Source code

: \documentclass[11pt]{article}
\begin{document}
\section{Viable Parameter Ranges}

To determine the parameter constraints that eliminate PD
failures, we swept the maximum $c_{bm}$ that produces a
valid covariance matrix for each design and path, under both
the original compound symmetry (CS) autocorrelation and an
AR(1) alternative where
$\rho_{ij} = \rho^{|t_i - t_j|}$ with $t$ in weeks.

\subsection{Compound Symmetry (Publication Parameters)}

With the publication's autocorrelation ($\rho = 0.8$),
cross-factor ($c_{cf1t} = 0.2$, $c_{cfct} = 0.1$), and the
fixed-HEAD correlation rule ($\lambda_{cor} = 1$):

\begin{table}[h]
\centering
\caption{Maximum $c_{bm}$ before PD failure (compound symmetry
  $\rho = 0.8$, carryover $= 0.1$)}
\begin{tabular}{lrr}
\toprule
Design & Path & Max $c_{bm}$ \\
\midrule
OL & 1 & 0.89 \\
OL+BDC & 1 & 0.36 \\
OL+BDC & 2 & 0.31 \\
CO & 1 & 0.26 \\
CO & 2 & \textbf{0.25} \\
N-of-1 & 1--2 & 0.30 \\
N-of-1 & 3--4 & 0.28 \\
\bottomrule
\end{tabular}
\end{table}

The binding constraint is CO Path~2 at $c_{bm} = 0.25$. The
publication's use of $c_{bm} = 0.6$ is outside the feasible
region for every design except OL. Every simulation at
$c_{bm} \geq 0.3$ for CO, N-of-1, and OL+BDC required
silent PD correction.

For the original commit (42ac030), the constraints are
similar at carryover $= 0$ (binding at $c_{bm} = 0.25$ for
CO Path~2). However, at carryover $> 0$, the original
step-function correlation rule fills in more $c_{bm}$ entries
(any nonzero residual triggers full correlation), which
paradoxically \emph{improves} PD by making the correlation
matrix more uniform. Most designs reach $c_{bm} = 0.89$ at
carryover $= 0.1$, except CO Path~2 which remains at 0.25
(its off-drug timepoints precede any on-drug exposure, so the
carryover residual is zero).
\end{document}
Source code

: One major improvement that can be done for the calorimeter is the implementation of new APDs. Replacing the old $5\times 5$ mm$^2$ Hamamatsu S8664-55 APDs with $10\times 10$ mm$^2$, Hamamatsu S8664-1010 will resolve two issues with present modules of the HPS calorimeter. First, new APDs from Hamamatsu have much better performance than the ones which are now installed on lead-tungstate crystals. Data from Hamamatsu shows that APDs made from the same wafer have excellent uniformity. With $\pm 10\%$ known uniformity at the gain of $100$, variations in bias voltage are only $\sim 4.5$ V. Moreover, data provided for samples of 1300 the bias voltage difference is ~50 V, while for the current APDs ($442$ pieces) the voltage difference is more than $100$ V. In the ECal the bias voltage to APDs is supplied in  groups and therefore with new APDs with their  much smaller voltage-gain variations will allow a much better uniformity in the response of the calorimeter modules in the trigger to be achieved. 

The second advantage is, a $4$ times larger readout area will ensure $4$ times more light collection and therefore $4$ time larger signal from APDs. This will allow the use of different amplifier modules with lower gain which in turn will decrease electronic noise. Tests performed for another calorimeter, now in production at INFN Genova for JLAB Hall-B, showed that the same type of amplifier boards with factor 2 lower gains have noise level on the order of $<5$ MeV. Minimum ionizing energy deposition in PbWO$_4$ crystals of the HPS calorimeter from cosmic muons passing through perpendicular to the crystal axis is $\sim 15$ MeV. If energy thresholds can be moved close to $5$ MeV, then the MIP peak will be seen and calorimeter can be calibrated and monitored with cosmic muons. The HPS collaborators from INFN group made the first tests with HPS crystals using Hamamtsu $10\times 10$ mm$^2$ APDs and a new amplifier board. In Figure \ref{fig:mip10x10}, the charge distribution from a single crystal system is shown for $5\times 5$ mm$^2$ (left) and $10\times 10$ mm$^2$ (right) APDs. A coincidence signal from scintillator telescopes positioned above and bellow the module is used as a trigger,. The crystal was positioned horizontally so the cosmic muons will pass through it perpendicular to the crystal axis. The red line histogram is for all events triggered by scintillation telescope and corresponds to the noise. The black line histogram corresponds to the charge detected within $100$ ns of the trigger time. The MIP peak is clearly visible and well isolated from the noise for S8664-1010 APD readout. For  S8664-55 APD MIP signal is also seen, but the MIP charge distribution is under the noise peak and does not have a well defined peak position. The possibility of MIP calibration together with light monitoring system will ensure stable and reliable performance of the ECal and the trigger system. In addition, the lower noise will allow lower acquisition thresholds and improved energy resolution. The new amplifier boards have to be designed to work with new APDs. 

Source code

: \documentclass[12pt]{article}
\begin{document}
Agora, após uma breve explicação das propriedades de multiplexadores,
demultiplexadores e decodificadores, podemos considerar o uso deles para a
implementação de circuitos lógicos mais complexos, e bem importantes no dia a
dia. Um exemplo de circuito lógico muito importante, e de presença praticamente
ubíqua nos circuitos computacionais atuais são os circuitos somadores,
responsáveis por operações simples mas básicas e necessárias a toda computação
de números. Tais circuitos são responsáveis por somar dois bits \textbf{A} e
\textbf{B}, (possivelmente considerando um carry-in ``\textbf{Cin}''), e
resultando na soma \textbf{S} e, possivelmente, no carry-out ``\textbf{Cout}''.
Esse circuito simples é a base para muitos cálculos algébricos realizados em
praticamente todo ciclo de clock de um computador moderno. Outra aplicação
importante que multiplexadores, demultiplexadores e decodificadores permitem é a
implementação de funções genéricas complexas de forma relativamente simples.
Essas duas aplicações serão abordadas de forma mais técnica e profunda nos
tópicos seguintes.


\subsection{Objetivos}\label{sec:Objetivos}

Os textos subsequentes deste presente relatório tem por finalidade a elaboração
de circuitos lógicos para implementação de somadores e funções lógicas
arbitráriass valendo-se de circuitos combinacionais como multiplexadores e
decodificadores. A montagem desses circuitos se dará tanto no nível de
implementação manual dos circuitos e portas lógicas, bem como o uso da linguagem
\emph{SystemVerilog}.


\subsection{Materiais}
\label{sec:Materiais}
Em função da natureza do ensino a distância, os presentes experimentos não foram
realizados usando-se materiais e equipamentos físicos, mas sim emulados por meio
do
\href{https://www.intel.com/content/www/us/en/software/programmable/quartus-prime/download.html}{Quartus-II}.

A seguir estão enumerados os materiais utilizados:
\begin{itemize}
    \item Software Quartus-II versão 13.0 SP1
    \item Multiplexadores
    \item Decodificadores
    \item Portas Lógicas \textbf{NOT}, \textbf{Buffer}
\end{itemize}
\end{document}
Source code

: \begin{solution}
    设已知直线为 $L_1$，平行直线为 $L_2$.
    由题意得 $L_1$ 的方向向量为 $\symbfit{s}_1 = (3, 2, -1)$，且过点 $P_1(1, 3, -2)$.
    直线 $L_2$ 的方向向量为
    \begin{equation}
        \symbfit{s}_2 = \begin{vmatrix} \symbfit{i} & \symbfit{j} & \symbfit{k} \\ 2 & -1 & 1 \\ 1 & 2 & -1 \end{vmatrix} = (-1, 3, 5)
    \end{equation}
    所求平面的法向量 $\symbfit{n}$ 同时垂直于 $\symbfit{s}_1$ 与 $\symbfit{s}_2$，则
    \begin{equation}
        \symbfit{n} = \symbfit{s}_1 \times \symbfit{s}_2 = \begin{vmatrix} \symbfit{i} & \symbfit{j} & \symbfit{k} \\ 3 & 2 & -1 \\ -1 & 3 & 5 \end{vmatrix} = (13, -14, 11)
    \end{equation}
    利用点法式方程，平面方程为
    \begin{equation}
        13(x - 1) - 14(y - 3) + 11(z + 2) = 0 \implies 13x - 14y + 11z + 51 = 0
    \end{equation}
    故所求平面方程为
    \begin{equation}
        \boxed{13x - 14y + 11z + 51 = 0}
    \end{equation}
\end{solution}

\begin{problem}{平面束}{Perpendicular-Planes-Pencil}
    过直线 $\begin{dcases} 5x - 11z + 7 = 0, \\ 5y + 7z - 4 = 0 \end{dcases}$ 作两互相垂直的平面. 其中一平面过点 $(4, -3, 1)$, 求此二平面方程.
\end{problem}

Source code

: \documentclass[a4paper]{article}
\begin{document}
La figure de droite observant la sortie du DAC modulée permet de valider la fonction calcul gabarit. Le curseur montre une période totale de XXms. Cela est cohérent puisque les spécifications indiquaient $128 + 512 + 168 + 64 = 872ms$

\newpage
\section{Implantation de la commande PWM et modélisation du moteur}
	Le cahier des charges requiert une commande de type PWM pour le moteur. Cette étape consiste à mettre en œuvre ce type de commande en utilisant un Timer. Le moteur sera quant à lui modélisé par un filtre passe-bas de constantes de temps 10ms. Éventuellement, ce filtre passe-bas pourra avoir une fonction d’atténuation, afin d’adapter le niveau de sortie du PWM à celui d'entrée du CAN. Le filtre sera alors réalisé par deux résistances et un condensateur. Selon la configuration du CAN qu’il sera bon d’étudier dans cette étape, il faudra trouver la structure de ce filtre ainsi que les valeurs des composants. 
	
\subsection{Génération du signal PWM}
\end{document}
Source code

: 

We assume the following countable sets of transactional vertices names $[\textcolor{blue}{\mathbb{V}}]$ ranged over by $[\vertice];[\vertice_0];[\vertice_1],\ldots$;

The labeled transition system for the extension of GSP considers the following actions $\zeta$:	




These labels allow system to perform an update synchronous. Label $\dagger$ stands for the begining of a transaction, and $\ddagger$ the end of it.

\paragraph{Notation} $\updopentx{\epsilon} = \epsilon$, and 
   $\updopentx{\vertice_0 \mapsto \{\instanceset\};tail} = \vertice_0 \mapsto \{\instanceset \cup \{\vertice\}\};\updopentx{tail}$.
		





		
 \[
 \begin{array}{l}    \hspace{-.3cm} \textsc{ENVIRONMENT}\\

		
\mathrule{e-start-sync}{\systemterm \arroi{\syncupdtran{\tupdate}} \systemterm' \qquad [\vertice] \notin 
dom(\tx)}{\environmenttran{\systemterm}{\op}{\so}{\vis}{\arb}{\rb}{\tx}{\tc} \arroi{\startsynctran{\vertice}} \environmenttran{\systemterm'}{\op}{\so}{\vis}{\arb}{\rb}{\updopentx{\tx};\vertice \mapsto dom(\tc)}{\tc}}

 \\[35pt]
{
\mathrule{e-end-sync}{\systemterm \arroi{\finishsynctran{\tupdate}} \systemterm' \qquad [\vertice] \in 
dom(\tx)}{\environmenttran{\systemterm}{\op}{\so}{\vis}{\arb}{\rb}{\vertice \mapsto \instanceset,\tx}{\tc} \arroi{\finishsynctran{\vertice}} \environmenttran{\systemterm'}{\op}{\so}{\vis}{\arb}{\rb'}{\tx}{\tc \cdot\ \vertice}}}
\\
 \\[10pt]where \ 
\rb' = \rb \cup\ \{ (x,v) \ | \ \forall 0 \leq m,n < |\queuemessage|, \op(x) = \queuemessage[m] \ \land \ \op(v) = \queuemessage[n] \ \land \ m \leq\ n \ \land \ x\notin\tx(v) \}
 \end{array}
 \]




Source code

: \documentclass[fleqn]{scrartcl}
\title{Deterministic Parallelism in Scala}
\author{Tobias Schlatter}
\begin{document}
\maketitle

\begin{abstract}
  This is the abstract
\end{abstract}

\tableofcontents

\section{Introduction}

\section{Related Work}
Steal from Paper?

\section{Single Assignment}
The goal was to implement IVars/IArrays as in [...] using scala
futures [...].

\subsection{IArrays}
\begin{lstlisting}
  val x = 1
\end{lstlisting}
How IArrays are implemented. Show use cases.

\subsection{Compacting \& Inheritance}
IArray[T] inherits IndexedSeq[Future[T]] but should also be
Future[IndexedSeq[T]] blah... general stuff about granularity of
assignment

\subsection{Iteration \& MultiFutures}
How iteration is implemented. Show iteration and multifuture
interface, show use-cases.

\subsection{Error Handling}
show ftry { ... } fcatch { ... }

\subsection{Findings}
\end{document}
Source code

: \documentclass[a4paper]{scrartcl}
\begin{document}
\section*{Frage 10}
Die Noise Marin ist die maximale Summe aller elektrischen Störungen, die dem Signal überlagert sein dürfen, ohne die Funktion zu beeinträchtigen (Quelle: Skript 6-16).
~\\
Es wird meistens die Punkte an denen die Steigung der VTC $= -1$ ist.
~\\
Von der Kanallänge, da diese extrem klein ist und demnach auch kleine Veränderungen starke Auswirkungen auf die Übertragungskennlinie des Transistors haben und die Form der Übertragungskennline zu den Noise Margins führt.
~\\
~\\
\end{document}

####################

_EXERCISE PROMPT_
All lines in the listing above from the line containing "resultando na soma" to the line containing "arbitráriass valendo-se de", inclusive, should be retyped exactly; no other lines should appear.

_RESULT BELOW_
resultando na soma \textbf{S} e, possivelmente, no carry-out ``\textbf{Cout}''.
Esse circuito simples é a base para muitos cálculos algébricos realizados em
praticamente todo ciclo de clock de um computador moderno. Outra aplicação
importante que multiplexadores, demultiplexadores e decodificadores permitem é a
implementação de funções genéricas complexas de forma relativamente simples.
Essas duas aplicações serão abordadas de forma mais técnica e profunda nos
tópicos seguintes.


\subsection{Objetivos}\label{sec:Objetivos}

Os textos subsequentes deste presente relatório tem por finalidade a elaboração
de circuitos lógicos para implementação de somadores e funções lógicas
arbitráriass valendo-se de circuitos combinacionais como multiplexadores e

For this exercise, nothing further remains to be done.